From Game & Watch to the DSi.

Virtual Boy

Everyone gets it wrong now and then, and it's nice to know that, when a giant like Nintendo gets it wrong, the results are hilarious. The Virtual Boy is unwieldy, heavy, and looks like something an ophthalmologist might make you peer into before announcing that you have eye cancer.

Magazines and marketing people hated it because its stereoscopic 3D meant nobody could take screenshots of any of the games, players hated it because of the migraines it gave you after half an hour of use, and Nintendo hated it because it was a big fat radioactive money bomb which it would be forced to ditch in under a year.

No matter how charitably you try to frame it, the Virtual Boy was a total disaster for everybody except eBay traders.
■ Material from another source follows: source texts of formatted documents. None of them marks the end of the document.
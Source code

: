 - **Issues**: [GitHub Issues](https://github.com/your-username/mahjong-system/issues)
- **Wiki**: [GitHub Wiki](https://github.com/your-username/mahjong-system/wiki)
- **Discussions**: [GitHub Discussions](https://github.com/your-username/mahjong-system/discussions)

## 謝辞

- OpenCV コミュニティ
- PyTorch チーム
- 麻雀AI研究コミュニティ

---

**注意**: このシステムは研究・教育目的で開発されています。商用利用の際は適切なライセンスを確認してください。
The only way the whole project could have possibly gone any worse was if holding the device's controller magically triggered earthquakes.
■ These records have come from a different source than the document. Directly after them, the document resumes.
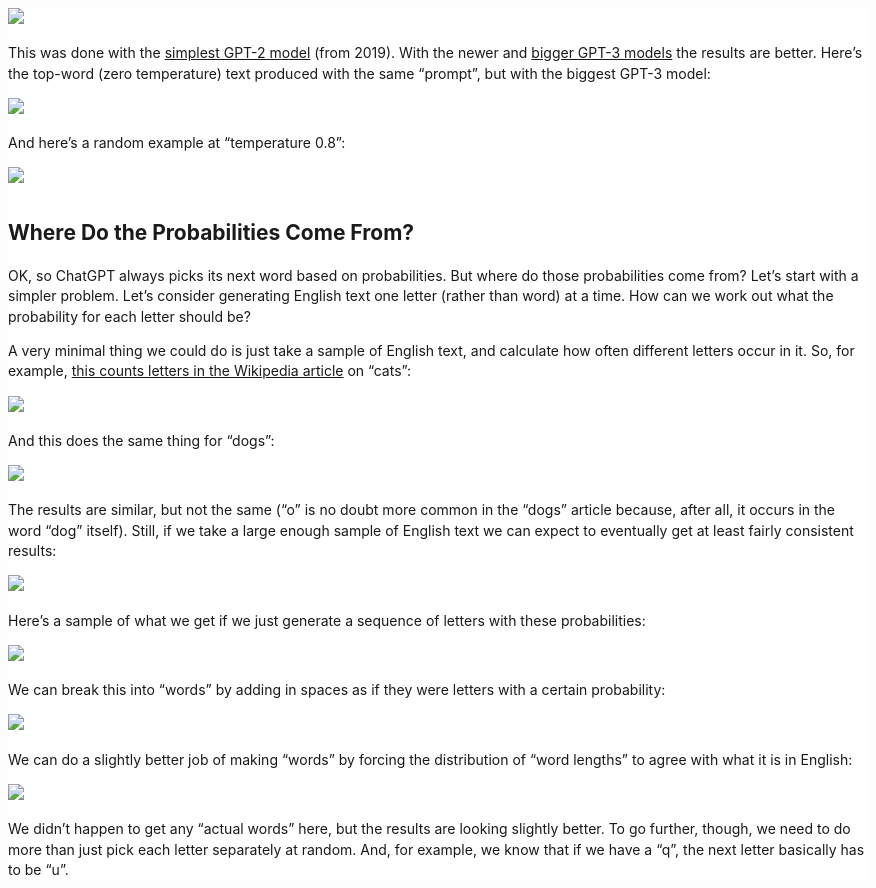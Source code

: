 ![](https://content.wolfram.com/uploads/sites/43/2023/02/sw021423img11A.png)

This was done with the [simplest GPT-2 model](https://resources.wolframcloud.com/NeuralNetRepository/resources/GPT2-Transformer-Trained-on-WebText-Data/) (from 2019). With the newer and [bigger GPT-3 models](https://platform.openai.com/docs/model-index-for-researchers) the results are better. Here’s the top-word (zero temperature) text produced with the same “prompt”, but with the biggest GPT-3 model:

![](https://content.wolfram.com/uploads/sites/43/2023/02/sw021423img12.png)

And here’s a random example at “temperature 0.8”:

![](https://content.wolfram.com/uploads/sites/43/2023/02/sw021423img13.png)

## Where Do the Probabilities Come From?

OK, so ChatGPT always picks its next word based on probabilities. But where do those probabilities come from? Let’s start with a simpler problem. Let’s consider generating English text one letter (rather than word) at a time. How can we work out what the probability for each letter should be?

A very minimal thing we could do is just take a sample of English text, and calculate how often different letters occur in it. So, for example, [this counts letters in the Wikipedia article](https://www.wolfram.com/language/elementary-introduction/2nd-ed/34-associations.html#i-8) on “cats”:

![](https://content.wolfram.com/uploads/sites/43/2023/02/sw021423img14-edit.png)

And this does the same thing for “dogs”:

![](https://content.wolfram.com/uploads/sites/43/2023/02/sw021423img15.png)

The results are similar, but not the same (“o” is no doubt more common in the “dogs” article because, after all, it occurs in the word “dog” itself). Still, if we take a large enough sample of English text we can expect to eventually get at least fairly consistent results:

![](https://content.wolfram.com/uploads/sites/43/2023/02/sw021423img16.png)

Here’s a sample of what we get if we just generate a sequence of letters with these probabilities:

![](https://content.wolfram.com/uploads/sites/43/2023/02/sw021423img17.png)

We can break this into “words” by adding in spaces as if they were letters with a certain probability:

![](https://content.wolfram.com/uploads/sites/43/2023/02/sw021423img18.png)

We can do a slightly better job of making “words” by forcing the distribution of “word lengths” to agree with what it is in English:

![](https://content.wolfram.com/uploads/sites/43/2023/02/sw021423img19.png)

We didn’t happen to get any “actual words” here, but the results are looking slightly better. To go further, though, we need to do more than just pick each letter separately at random. And, for example, we know that if we have a “q”, the next letter basically has to be “u”.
Announced in 1994 and released the following year, the Virtual Boy was designed by Yokoi's famous Research and Development Team 1, and utilised technology originally devised by the Massachusetts company Reflections Limited. Reflections had been pitching its stereoscopic 3D display around for years, according to Steven L Kent in his lovely book, The Ultimate History of Videogames, but with little success.

Virtual Boy (1995).

This was basically down to two simple reasons: everybody who heard the idea of a single-colour, hooded game device that used two mirrors to create the illusion of 3D objects hated the concept, and everyone who subsequently tried it out for more than 40 minutes felt, like, totally weird afterwards and had to have a few Anadin and a lie down. Try putting that on the back of the box.

Yokoi liked it, however, and thought it might be the future of games - this is a little like NASA staring at a broken owl-shaped money box and deciding it's just the ticket to get them to Mars, incidentally - and, after exploring the possibilities of a system that worked in, y'know, full colour, which would have been far too expensive, settled on an all red display, as red was kinder on the batteries than other LEDs, and was easier to distinguish, too.

Sadly, red also makes all of Nintendo's games look like they're taking place in a post-apocalyptic nuclear wasteland where the horizon glows with the embers of radioactive ash.

A lot's been written about how uncomfortable the Virtual Boy is to use, and how oddly unsatisfying its rather flat approach to 3D can be, but few mention just how alarming it is to actually play: Mario's Tennis looks like a piece of nihilist theatre in which a group of idiot friends knock a ball around on Ground Zero as their DNA goes through the shredder, while Wario glows a distinctly ominous shade of scarlet in his own, pretty good Wario Land platformer, where he ducks chains that swing in and out of the screen, and even mucks about with the foreground and background a bit.

Mario's Tennis (bonkers).

Even Tetris gives way to a murky kind of chaos in this all-red world, its friendly and recognisable blocks reduced to the kind of thing you might expect to see in some new manner of the Voigt Kampf test, and Teleroboxer - a first-person robot fighting game with some genuinely snazzy 3D elements - looks like it's taking place in the Fallout universe, for all the wrong reasons.

Curious and clearly possessing too much money, I bought a Virtual Boy a couple of years ago, played around with it for a few hours until I succumbed to a truly memorable headache, followed by a night spent hallucinating that I was sitting in a Victorian boating house talking to a woman made of rust. I was probably coming down with flu, or something, but I haven't used Yokoi's bright red dream machine that much since.

Yet even this wretched, hobbled relic had a handful of decentish games: Wario's not bad as I mentioned, and Jack Bros is a fascinating Megaten spin-off that plays from a top-down perspective. Besides that, there's no escaping the fact that playing a Virtual Boy is a unique experience - not just because it's red, it's 3D, and it makes your brain hurt. With your eyes deep inside the rubberised cowl, the Virtual Boy makes for an intimate experience - the rest of the world seems removed, and it's just you, a controller, Jack Bros, and a killer migraine. Good times.